Closer and Closer, Longer and Longer

In two months and three weeks I will be in Bangalore! I actually sent in my reservation form for my flight to Bangalore last week (and I assume they received it). My first payment is due on November 1st. It is really happening! Everyday brings be closer and closer to arrival, which I will now refer to as B-Day. I've also noticed that every day my To Do list grows longer and longer. Every couple of hours I remember something that I have to do or have to buy. Instead of doing it, I often just write in down and freak out the next day when I realize that it still needs to be done (not a very efficient system, I know). At least I finally found a job, so now I have money for everything.

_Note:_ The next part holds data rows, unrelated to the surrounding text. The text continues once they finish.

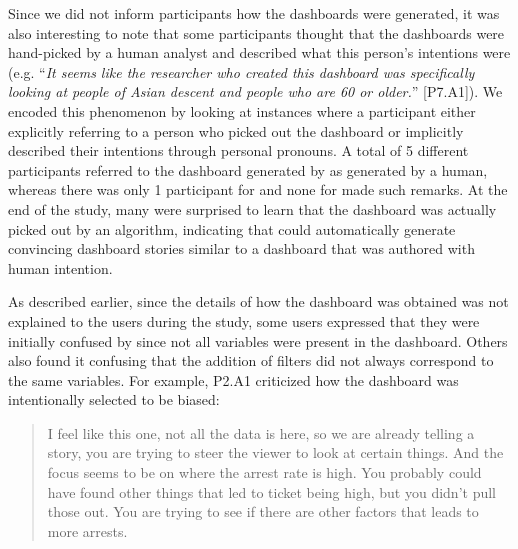 \par Since we did not inform participants how the dashboards were generated, it was also interesting to note that some participants thought that the dashboards were hand-picked by a human analyst and described what this person's intentions were (e.g. ``\textit{It seems like the researcher who created this dashboard was specifically looking at people of Asian descent and people who are 60 or older.}'' [P7.A1]). We encoded this phenomenon by looking at instances where a participant either explicitly referring to a person who picked out the dashboard or implicitly described their intentions through personal pronouns. A total of 5 different participants referred to the dashboard generated by \system as generated by a human, whereas there was only 1 participant for \cluster and none for \BFS made such remarks. At the end of the study, many were surprised to learn that the \system dashboard was actually picked out by an algorithm, indicating that \system could automatically generate convincing dashboard stories similar to a dashboard that was authored with human intention.
\par As described earlier, since the details of how the dashboard was obtained was not explained to the users during the study, some users expressed that they were initially confused by \system since not all variables were present in the dashboard. Others also found it confusing that the addition of filters did not always correspond to the same variables. For example, P2.A1 criticized how the dashboard was intentionally selected to be biased:
\begin{quote}
I feel like this one, not all the data is here, so we are already telling a story, you are trying to steer the viewer to look at certain things. And the focus seems to be on where the arrest rate is high. You probably could have found other things that led to ticket being high, but you didn't pull those out. You are trying to see if there are other factors that leads to more arrests.
\end{quote}
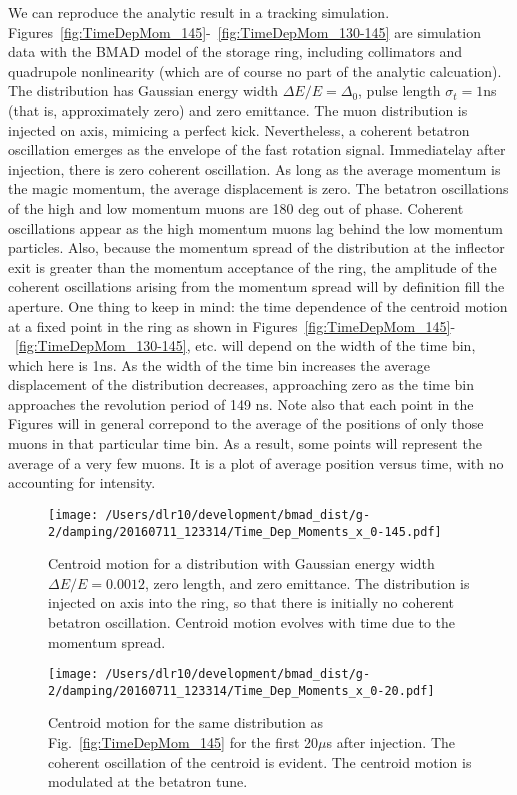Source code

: \documentclass[10pt]{report}
\begin{document}
We can reproduce the analytic result in a tracking simulation. Figures~\ref{fig:TimeDepMom_145}-~\ref{fig:TimeDepMom_130-145} are simulation data
with the BMAD model of the storage ring, including collimators and quadrupole nonlinearity (which are of course no part of the analytic calcuation). 
The distribution 
has Gaussian energy width $\Delta E/E=\Delta_0$, pulse length
$\sigma_t=1$ns (that is, approximately zero) and zero emittance. The muon distribution is injected on axis, mimicing a perfect kick. Nevertheless, 
a coherent betatron oscillation emerges as the envelope of the fast rotation signal. Immediatelay after injection, there is zero coherent oscillation.
As long as the average momentum is the magic momentum, the average displacement is zero. The betatron oscillations of the high and low momentum muons
are 180 deg out of phase. Coherent oscillations appear as the high momentum muons lag behind the low momentum particles. Also, because
the momentum spread of the distribution at the inflector exit is greater than the momentum acceptance of the ring, the amplitude of the coherent oscillations
arising from the momentum spread will by definition fill the aperture. One thing to keep in mind: the time dependence of the centroid motion at a fixed point
in the ring as shown in Figures~\ref{fig:TimeDepMom_145}-~\ref{fig:TimeDepMom_130-145}, etc. will depend on the width of the time bin, which here is 1ns. 
As the width of the time bin increases the average displacement of the distribution decreases, approaching zero as the time bin approaches the revolution period of 
149 ns. Note also that each point in the Figures will in general correpond to the average of the positions of only those muons
in that particular time bin. As a result, some points will represent the average of a very few muons. It
is a plot of average position versus time, with no accounting for intensity.
%
\begin{figure}[htbp] %
\begin{minipage}[t]{0.48\textwidth}
   \centering
   \texttt{[image: /Users/dlr10/development/bmad\_dist/g-2/damping/20160711\_123314/Time\_Dep\_Moments\_x\_0-145.pdf]} 
   \caption{Centroid motion for a distribution with Gaussian energy width $\Delta E/E=0.0012$, zero length, and zero emittance. The distribution
is injected on axis into the ring, so that there is initially no coherent betatron oscillation. Centroid motion evolves
with time due to the momentum spread.\label{fig:TimeDepMom_145}}
 \end{minipage}
\hfill
\begin{minipage}[t]{0.48\textwidth}
\centering
   \texttt{[image: /Users/dlr10/development/bmad\_dist/g-2/damping/20160711\_123314/Time\_Dep\_Moments\_x\_0-20.pdf]} 
\caption{Centroid motion for the same distribution as Fig.~\ref{fig:TimeDepMom_145} for the first 20$\mu$s after injection. The coherent oscillation of the centroid
is evident. The centroid motion is modulated at the betatron tune.
\label{fig:TimeDepMom_0-20}}
\end{minipage}
\end{figure}
\end{document}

I have to send in my visa application soon, which makes me very nervous. I wish the Indian embassy was in Spokane so I could apply in person. Why anyone would put an embassy in Spokane is beyond me; I just don't like sending important documents in the mail. My luck isn't great and that just feels like I'm taunting fate. "Hey Fate, I dare you to lose my passport, personal information, and birth certificate in the mail!" I'm sure it will be fine. I need to trust the people at UPS/FedEx/the Post Office.

As B-Day moves closer and my list grows longer, I'll have so much more to say. Until then, bon voyage!!

Thursday, October 8, 2009

Holy Crap!!

In exactly three months and 12 hours I will be in the San Francisco airport waiting to board my plane to India. Mon Dieu!!

My feelings about going to India have become much more complex. When I talk with people about my trip, I get excited and can't wait to leave. But when I'm alone in my room and think about the fact that I am actually leaving and all the stuff I need to do before January 9th I start to freak out. Then, when my thoughts lead to money, I go into a full-blown panic attack. I start wondering if this is really a good idea. I know it will be a wonderful experience but I can't help but think that I can't do it. I'm the type of person who has terrible buyer's remorse. Before and immediately after any big purchase or big decision I start having second thoughts. I wonder if I made the right decision. I'm almost always happy with my choice, but there is always some initial hesitation.

As the days count down there will be more to say and more posts (finally). Until then, bon voyage.